Kubernetes Declarative Drift refers to the gradual divergence between the desired state and actual cluster state over time.

Kubernetes Declarative Drift is the condition in which a cluster's actual, live object state diverges from what the authoritative source manifests declare, arising whenever changes are made directly against the cluster outside the normal manifest-and-apply workflow, undermining the core premise that manifests serve as a complete, trustworthy record of intended configuration.


How Drift Occurs

Manual Interventions

The most common source of drift is direct manual modification of a live object, such as an operator using kubectl edit or kubectl scale during an incident to quickly resolve a problem, changes that are never reflected back into the corresponding manifest and therefore silently diverge from what the manifest still declares.

Imperative Debugging Commands

Commands like kubectl set image or kubectl patch, used for quick, targeted fixes without going through a manifest change, similarly introduce drift, since they modify the live object directly while leaving the manifest, and any repository it lives in, unaware of the change.

Automated External Actors

Drift can also originate from automated systems outside the manifest workflow, such as an autoscaler adjusting replica counts, or a separate imperative tool managing certain fields directly, some of which is expected and benign drift, distinguished from drift representing a genuine loss of manifest-cluster synchronization.


Consequences of Unmanaged Drift

Manifests Become Untrustworthy

Once drift accumulates, the manifest repository, rather than reflecting the cluster's actual current state, only reflects an outdated or partial approximation of it, undermining the value of manifests as a reliable historical and reviewable record of what should be running.

Surprising Reversion on Reapplication

If a manifest is later reapplied, whether deliberately or through an automated pipeline's normal cadence, any drifted field the manifest still manages gets reverted back to the manifest's declared value, which can be surprising or disruptive if the drift had been an intentional, still-needed fix that was never backported into the manifest itself.
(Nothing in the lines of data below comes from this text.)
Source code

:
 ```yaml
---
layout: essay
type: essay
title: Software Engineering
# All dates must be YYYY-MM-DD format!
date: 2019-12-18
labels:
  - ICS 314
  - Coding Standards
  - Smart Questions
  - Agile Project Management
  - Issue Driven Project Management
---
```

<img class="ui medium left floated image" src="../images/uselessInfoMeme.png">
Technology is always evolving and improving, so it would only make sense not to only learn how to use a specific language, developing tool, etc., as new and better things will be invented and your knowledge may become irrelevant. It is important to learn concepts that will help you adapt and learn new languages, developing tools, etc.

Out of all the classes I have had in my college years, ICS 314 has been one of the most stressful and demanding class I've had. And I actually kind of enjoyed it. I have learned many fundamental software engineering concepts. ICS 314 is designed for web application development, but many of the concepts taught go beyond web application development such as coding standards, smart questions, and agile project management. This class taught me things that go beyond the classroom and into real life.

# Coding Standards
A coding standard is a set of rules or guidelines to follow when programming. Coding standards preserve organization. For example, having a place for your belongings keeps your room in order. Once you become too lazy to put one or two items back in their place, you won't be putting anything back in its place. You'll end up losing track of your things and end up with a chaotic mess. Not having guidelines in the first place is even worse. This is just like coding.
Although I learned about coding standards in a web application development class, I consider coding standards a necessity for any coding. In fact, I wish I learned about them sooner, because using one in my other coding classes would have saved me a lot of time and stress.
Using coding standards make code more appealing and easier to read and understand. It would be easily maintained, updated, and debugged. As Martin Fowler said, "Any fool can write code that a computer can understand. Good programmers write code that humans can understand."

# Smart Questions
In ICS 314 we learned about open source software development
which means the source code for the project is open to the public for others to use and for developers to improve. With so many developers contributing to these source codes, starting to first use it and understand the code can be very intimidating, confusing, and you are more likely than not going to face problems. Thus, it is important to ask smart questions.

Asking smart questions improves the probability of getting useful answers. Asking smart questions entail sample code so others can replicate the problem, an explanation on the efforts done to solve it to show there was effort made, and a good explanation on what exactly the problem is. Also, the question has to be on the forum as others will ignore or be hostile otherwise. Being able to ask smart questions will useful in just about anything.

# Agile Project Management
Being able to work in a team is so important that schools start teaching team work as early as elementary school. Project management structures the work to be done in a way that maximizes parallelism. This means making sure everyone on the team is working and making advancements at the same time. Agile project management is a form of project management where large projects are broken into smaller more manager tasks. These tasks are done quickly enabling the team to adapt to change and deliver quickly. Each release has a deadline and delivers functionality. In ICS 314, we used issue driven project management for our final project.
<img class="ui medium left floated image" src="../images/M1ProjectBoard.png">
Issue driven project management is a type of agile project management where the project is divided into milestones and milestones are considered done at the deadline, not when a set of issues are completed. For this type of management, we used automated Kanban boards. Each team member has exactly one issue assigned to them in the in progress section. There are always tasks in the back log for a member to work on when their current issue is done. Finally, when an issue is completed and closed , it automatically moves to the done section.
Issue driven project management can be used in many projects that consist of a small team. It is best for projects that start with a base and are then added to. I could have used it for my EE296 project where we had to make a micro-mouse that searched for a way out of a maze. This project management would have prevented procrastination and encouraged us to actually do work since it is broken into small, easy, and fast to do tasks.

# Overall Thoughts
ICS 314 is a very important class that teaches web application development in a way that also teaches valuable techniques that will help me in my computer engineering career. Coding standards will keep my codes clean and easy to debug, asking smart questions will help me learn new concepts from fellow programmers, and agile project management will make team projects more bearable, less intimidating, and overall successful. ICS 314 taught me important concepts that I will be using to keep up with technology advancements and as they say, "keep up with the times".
Erosion of Confidence in Automation

Repeated surprising reversions caused by drift being silently overwritten tend to erode operator trust in the manifest-driven workflow itself, sometimes leading teams to avoid reapplying manifests out of fear of undoing manual fixes, which further compounds the underlying drift problem over time.


Detecting Drift

Comparing Live State Against Source

Drift detection fundamentally means comparing the live cluster's current object state against what the source manifests declare, restricted to the fields the manifests actually manage, surfacing any mismatch as a candidate drift finding requiring investigation.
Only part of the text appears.